治五郎(ジゴロウ)爺様(じじさま)と離されて、拗ねてるだけです」

「拗ねてない!」

「ああ、治五郎さん帰ってきたんか」

 ハツネが納得した様子で頷いた。

「ほんなら、うちらも後でご挨拶にいかんといけんなぁ」

 ハツネの言葉に、彼女たちはそれぞれに肯定を示す。そこへ、パンパンと手が鳴らされた。

「はいはい、お喋りはそれくらいにおし。稽古始めるで、お前さんらも準備おし」

「へえ」「はーい」

 稽古場の奥からかけられた声に、それぞれが返事をし、先程いた位置に戻る。李橙と悠奈もようやく下ろされた。二人並んで、稽古場の端にちょこんと座る。

 社の下にある稽古場は、板張りの広間だ。会所よりは狭いけれど、大人5人くらいならば十分に舞える広さはある。
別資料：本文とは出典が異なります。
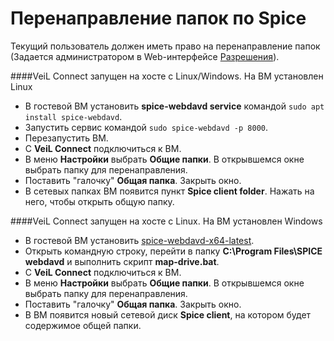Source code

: # Перенаправление папок по Spice

Текущий пользователь должен иметь право на перенаправление папок (Задается администратором в Web-интерфейсе 
[Разрешения](../../broker/auth_v3/client-permissions.md)). 

####VeiL Connect запущен на хосте с Linux/Windows. На ВМ установлен Linux
    
- В гостевой ВМ установить **spice-webdavd service** командой 
      `sudo apt install spice-webdavd`.
- Запустить сервис командой `sudo spice-webdavd -p 8000`.
- Перезапустить ВМ.
- С **VeiL Connect** подключиться к ВМ.
- В меню **Настройки** выбрать **Общие папки**. В открывшемся окне выбрать папку 
    для перенаправления.
- Поставить "галочку" **Общая папка**. Закрыть окно.
- В сетевых папках ВМ появится пункт **Spice client folder**. Нажать на него, чтобы 
      открыть общую папку.

####VeiL Connect запущен на хосте с Linux. На ВМ установлен Windows

- В гостевой ВМ установить 
    [spice-webdavd-x64-latest](https://www.spice-space.org/download/windows/spice-webdavd/).
- Открыть командную строку, перейти в папку **C:\Program Files\SPICE webdavd** и выполнить скрипт 
      **map-drive.bat**.
- С **VeiL Connect** подключиться к ВМ.
- В меню **Настройки** выбрать **Общие папки**. В открывшемся окне выбрать папку 
    для перенаправления.
- Поставить "галочку" **Общая папка**. Закрыть окно.
- В ВМ появится новый сетевой диск **Spice client**, на котором будет содержимое общей папки.
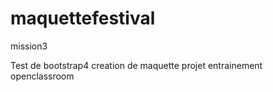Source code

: # maquettefestival
mission3

Test de bootstrap4 creation de maquette projet entrainement openclassroom
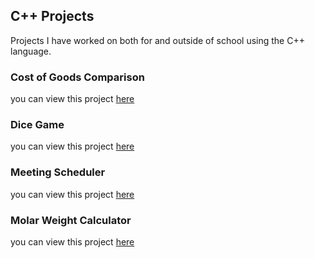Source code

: ## C++ Projects
Projects I have worked on both for and outside of school using the C++ language.

### Cost of Goods Comparison 

you can view this project [here](CostOfGoodsComparison.cpp)

### Dice Game

you can view this project [here](DiceGame.cpp)

### Meeting Scheduler

you can view this project [here](MeetingScheduler.cpp)

### Molar Weight Calculator

you can view this project [here](MolarWeightCalculator.cpp)
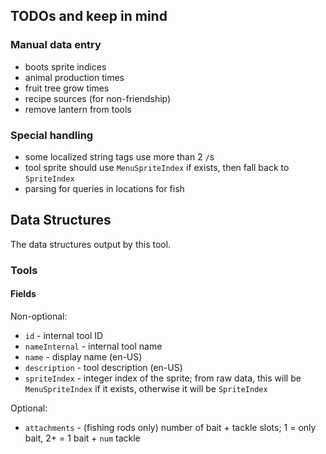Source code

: ## TODOs and keep in mind
### Manual data entry
- boots sprite indices
- animal production times
- fruit tree grow times
- recipe sources (for non-friendship)
- remove lantern from tools

### Special handling
- some localized string tags use more than 2 `/`s
- tool sprite should use `MenuSpriteIndex` if exists, then fall back to `SpriteIndex`
- parsing for queries in locations for fish

## Data Structures
The data structures output by this tool.

### Tools
#### Fields
Non-optional:
- `id` - internal tool ID
- `nameInternal` - internal tool name
- `name` - display name (en-US)
- `description` - tool description (en-US)
- `spriteIndex` - integer index of the sprite; from raw data, this will be `MenuSpriteIndex` if it exists, otherwise it will be `SpriteIndex`

Optional:
- `attachments` - (fishing rods only) number of bait + tackle slots; 1 = only bait, 2+ = 1 bait + `num` tackle
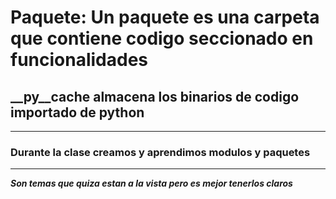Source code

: # Paquete: Un paquete es una carpeta que contiene codigo seccionado en funcionalidades
## __py__cache almacena los binarios de codigo importado de python
---
### Durante la clase creamos y aprendimos modulos y paquetes
---
***Son temas que quiza estan a la vista pero es mejor tenerlos claros***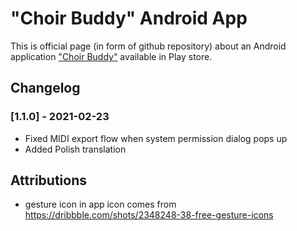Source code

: # "Choir Buddy" Android App

This is official page (in form of github repository) about an Android application ["Choir Buddy"](https://play.google.com/store/apps/details?id=pl.waw.echo.choirbuddy) available in Play store.

## Changelog

### [1.1.0] - 2021-02-23
- Fixed MIDI export flow when system permission dialog pops up
- Added Polish translation

## Attributions
- gesture icon in app icon comes from https://dribbble.com/shots/2348248-38-free-gesture-icons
敷板には、墨で舞台の形が引かれており、囃子方(はやしかた)のいる場所も、ほとんど山の上の舞台と同じ寸法になっている。今は笛太鼓の稽古もしているから、楽器は持ち出されているが、いつもはここに様々な楽器や面なども収められている。

 村人たちはそれぞれ、舞方(まいかた)笛方(ふえかた)鼓方(つづみがた)鉦方(かねがた)のいずれかに属することになっている。人によっては、複数を掛け持つ者もいる。器楽はその他にも、(こと)や三味線など、様々あるが、そればかりは子どもの頃からの興味による。村人の本分は農業だ。
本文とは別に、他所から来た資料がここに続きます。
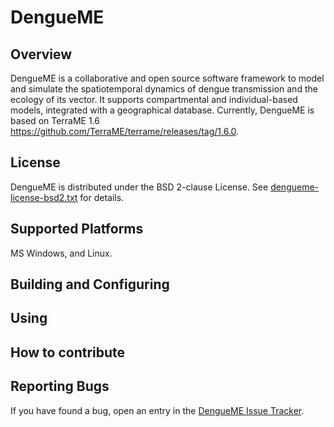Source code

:# DengueME

## Overview
DengueME is a collaborative and open source software framework to model and simulate the spatiotemporal dynamics of dengue transmission and the ecology of its vector. It supports compartmental and individual-based models, integrated with a  geographical database. Currently, DengueME is based on TerraME 1.6 <https://github.com/TerraME/terrame/releases/tag/1.6.0>.

## License
DengueME is distributed under the BSD 2-clause License. See [dengueme-license-bsd2.txt](https://github.com/ufopleds/DengueME/blob/master/dengueme-licence-bsd2.txt) for details. 


## Supported Platforms
MS Windows, and Linux.

## Building and Configuring

## Using

## How to contribute

## Reporting Bugs
If you have found a bug, open an entry in the [DengueME Issue Tracker](https://github.com/ufopleds/DengueME/issues).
 その中で、李橙や悠奈は舞方に属する。今代の踊り手は、今稽古を受けている4人の女子(おなご)たちであり、先代が稽古をつけている女性、次代はこの場にはおらず、その次が李橙たちということになる。

 この4人は、順にハツネ、コチョウ、ホタル、カガリと呼ばれている。年の頃は20代半ば、生まれも育ちもそれぞれであるが、仲睦まじい姉妹のような間柄だ。

 そして、そんな彼女たちに稽古をつけているのがセキヤ。白髪の見える女性であるが、凛とした佇まいは武家をも思わせる。

 セキヤの拍に合わせて、4人が舞う。村の信仰は山の上にある神社にあり、祀る神は二柱。梅雨を目前に控えた今度の祭りは、そのうち、水の神(りゅうじん)への祭りである。奉納舞は、静から動へと変わっていく。だんだんと烈しくなる舞に、舞方の息も弾む。それを李橙と悠奈は食い入るように見つめた。

 それは、いつかの自分たちの姿だ。まだ幼い子どもの身であるが、年ふれば、この村の祭祀も、また他の仕事も、李橙たちのものとなる。思わず身を乗り出してしまうのも仕方ない。李橙は手の内にある、鈴の代わりの木の棒をぎゅっと握りしめた。




「なんや、やってるな」

「なー」

 稽古場の外、青く草の茂る道を隆道(タカミチ)(ハルカ)を連れて歩いていた。稽古場からは大きな足音がする。どうやら舞方が踊りの稽古をしているところらしい。

 隆道たちもまた、稽古の帰りである。空は暮れ方、橙に染まり、遠く雁が鳴く。隆道は遙と顔を見合わせると、稽古場へ顔を出した。